Thomas Schütte



Year and place of birth: 1954, Oldenburg, Germany Location: Düsseldorf, Germany

In addition to sculptures and installations, Thomas Schütte’s oeuvre also encompasses watercolours, models, paintings and etchings. Schütte was part of the new generation of German sculptors who, from the 1980s onwards, distanced themselves from minimal and conceptual art. Just like figures such as Reinhardt Mucha, Hubert Kiecol and Harald Klingelhöller, he developed a postmodern practice in which allusions to art and architectural history were punctuated with a healthy dose of relativisation vis-à-vis the modernistic sculptural ideal.

Schütte chose to pursue art after visiting Documenta V at the age of eighteen. He studied under figures such as Gerhard Richter in Düsseldorf, where he made his first paintings based on photos. A little later, he worked in a “decorative painting style in the spirit of Niele Toroni and Daniel Buren”. We can see Schütte’s ‘Guirlandes’ and ‘Collections’ from the late 1970s and early 80s in this context: brightly coloured, abstract motifs as minimal pseudo-decorations on the wall. The works display a strong sense of eclecticism and a mentality of non-linear thought and action, the seeds of the later work.

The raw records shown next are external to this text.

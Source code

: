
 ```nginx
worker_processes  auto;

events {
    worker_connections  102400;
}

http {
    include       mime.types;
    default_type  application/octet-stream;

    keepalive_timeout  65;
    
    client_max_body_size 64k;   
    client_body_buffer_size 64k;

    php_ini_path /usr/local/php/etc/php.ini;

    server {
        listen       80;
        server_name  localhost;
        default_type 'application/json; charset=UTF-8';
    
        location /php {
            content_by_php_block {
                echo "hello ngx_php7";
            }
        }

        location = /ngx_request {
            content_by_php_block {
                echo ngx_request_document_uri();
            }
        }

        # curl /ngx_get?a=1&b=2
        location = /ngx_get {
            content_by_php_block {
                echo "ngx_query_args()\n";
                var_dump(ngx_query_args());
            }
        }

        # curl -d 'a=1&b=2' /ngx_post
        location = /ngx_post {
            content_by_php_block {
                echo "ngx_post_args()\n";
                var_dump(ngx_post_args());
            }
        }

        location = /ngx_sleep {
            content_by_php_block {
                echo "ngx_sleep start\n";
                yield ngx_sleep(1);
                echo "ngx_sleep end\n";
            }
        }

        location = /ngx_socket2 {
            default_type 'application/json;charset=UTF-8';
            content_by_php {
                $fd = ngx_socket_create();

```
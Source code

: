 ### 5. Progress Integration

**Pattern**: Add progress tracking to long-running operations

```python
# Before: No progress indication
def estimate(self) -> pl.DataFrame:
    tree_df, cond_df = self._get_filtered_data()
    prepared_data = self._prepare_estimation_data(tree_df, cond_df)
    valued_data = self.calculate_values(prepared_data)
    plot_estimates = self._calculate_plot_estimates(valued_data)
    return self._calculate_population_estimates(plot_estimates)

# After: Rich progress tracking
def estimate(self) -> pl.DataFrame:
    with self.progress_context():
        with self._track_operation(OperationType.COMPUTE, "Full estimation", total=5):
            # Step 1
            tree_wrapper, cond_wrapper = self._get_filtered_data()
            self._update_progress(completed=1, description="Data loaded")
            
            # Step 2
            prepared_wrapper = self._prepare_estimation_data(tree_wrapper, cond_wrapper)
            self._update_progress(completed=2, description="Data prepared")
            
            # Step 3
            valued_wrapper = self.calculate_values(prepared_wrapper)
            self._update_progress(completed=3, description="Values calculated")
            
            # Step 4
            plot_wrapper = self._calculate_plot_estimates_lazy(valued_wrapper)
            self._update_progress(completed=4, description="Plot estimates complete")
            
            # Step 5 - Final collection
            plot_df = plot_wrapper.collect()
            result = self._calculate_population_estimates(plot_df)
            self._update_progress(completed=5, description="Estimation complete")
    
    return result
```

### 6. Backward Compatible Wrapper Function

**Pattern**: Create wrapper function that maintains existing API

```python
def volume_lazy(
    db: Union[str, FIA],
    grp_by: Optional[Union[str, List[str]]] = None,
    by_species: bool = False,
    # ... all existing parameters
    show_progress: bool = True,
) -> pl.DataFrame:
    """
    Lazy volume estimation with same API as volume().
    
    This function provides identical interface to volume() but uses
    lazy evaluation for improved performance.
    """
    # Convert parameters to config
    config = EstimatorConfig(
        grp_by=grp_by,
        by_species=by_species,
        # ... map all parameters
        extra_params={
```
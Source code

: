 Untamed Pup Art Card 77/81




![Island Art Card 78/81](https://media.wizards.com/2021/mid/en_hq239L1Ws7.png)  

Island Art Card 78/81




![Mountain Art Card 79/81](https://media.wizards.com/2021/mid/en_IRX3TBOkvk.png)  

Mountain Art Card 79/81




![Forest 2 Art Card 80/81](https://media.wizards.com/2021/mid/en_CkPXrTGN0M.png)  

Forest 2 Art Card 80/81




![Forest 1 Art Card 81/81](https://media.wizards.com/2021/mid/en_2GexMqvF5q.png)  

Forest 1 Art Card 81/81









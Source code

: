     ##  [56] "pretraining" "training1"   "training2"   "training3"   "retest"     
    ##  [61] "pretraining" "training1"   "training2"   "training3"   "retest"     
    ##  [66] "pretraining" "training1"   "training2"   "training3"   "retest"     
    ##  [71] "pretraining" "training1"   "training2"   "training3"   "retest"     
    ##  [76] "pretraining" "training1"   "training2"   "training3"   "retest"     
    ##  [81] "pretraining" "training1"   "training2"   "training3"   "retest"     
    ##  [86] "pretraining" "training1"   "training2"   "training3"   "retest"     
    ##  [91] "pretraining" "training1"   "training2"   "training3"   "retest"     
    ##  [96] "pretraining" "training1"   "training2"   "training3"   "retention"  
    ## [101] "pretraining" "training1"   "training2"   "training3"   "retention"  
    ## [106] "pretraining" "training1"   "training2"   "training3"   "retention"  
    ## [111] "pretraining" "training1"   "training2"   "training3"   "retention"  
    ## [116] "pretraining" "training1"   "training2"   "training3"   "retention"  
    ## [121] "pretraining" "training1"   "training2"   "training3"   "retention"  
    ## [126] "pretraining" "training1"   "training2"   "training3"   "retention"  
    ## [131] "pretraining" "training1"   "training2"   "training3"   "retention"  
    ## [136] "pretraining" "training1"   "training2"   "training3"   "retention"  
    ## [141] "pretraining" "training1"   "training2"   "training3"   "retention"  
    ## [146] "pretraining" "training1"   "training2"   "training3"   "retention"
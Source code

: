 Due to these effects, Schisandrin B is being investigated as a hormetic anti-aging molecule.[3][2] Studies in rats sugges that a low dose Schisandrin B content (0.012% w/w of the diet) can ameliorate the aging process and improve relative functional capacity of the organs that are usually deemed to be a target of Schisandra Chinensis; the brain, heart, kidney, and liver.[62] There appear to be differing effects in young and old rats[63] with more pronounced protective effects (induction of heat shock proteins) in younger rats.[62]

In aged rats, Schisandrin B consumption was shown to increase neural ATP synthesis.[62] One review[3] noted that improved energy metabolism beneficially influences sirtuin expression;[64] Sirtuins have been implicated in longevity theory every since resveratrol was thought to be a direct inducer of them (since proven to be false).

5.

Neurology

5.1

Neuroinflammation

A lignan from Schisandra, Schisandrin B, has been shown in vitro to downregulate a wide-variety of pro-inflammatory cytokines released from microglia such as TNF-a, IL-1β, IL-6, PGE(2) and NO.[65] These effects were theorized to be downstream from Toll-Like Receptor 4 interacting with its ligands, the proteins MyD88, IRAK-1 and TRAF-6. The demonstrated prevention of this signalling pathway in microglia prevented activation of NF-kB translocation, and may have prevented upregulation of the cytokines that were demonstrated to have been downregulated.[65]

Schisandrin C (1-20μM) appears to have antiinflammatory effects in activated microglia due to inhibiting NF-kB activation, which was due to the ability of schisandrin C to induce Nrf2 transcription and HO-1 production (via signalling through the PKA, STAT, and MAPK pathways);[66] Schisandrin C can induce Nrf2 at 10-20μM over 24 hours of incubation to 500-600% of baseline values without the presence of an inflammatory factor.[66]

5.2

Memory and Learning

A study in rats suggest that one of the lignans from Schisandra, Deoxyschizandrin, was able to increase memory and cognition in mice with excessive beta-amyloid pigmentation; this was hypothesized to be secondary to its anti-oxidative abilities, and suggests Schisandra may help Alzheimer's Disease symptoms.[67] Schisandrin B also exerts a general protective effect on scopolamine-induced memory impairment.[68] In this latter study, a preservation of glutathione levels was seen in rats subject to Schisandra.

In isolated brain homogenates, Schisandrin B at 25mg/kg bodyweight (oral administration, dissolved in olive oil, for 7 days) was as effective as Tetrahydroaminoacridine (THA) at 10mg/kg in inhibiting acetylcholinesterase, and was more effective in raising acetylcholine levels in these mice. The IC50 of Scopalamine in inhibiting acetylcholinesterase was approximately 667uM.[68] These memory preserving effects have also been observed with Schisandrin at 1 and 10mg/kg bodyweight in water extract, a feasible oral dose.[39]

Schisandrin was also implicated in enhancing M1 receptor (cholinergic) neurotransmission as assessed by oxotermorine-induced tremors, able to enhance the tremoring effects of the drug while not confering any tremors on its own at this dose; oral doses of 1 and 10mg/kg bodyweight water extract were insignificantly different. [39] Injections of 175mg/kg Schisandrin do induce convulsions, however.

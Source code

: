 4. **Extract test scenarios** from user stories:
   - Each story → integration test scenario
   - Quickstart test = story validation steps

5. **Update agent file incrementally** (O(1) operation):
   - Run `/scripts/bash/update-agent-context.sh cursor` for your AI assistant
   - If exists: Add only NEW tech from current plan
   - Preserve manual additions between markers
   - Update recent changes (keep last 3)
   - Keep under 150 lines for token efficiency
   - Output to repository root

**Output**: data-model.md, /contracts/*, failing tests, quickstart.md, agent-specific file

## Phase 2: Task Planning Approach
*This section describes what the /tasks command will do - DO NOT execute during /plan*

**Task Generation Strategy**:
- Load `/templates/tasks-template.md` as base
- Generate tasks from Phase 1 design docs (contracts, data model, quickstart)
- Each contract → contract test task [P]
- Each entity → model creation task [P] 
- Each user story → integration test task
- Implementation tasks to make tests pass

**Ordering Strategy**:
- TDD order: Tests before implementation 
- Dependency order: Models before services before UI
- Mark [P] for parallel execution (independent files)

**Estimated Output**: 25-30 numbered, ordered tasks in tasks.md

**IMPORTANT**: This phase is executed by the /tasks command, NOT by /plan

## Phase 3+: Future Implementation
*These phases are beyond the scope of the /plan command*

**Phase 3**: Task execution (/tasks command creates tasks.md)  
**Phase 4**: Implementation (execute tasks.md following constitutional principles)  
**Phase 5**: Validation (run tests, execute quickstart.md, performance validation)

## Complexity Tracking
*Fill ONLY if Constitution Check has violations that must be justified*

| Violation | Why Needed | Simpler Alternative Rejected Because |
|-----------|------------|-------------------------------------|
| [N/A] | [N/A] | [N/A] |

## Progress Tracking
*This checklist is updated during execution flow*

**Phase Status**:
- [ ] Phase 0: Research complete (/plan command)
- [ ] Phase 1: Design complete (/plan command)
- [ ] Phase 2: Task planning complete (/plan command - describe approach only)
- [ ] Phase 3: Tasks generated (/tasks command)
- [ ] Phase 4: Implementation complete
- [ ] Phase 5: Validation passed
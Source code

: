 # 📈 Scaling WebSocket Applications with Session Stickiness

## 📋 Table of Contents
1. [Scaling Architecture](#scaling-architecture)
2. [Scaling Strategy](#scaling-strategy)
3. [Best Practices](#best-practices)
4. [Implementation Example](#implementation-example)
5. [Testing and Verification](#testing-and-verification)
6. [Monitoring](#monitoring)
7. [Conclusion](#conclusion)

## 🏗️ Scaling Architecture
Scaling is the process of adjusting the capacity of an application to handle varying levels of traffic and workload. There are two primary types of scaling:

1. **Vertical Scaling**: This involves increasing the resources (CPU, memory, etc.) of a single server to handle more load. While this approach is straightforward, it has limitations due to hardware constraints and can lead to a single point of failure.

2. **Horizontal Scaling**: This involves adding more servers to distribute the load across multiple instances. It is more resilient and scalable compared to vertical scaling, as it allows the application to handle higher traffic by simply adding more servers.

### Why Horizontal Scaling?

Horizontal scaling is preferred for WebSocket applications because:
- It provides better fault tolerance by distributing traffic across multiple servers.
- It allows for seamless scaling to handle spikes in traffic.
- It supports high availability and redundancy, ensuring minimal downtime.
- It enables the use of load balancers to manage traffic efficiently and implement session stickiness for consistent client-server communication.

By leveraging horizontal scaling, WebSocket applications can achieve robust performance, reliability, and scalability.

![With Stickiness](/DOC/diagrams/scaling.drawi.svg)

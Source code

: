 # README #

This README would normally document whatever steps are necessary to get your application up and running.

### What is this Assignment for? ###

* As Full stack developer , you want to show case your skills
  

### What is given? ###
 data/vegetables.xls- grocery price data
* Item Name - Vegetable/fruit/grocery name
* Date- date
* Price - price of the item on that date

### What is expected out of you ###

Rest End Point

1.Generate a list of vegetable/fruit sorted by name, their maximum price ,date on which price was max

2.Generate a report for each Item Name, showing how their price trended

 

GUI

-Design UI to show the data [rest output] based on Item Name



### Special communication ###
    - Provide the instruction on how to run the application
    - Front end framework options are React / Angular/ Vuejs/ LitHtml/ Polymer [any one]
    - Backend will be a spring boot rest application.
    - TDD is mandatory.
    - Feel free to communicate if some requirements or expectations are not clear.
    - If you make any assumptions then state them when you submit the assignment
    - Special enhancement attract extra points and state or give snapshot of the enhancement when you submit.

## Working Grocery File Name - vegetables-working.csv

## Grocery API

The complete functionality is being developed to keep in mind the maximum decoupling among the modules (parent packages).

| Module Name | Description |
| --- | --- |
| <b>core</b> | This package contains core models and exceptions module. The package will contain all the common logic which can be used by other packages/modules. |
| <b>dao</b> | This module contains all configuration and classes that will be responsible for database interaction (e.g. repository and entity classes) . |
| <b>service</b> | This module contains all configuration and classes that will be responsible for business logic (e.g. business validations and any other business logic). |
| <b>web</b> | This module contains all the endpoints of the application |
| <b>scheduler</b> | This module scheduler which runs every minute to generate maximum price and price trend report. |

Schütte explored a more functional approach in his ‘Architectural Models’ from the early 1980s. The models of fictitious architectural constructions are a critique of the “intellectual poverty of much postmodern architecture”. Since the mid-1980s, Schütte has regularly painted watercolours. Although the human figure plays a central role in these, in terms of style they are highly diverse and often have an ironic undertone. Schütte himself regards the works as sketches for other projects, although he stamps and dates them so as to confer the status of an archive or collection.

Schütte extended his fascination for the human figure into his sculptures and devoted his energies to probing human psychology and forms of behaviour. His sculptural work became more monumental in the second half of the 1980s. From that point onwards, Schütte created human figures that are so severely deformed they are completely divorced from the classical idea of figurative sculpture. They depict various states of emotional and/or physical depression.

In the 1990s, Schütte continued to elaborate his socio-psychological probing of human behaviour, and he dramatically expanded his sculptural work in terms of material, technique and form. In general, much of Schütte’s work reflects the human psychology of his age – from the nihilistic 1980s to the individualistic 1990s and up to the present day – invariably with an undertone that ranges from irony to a performative, almost absurdist despair.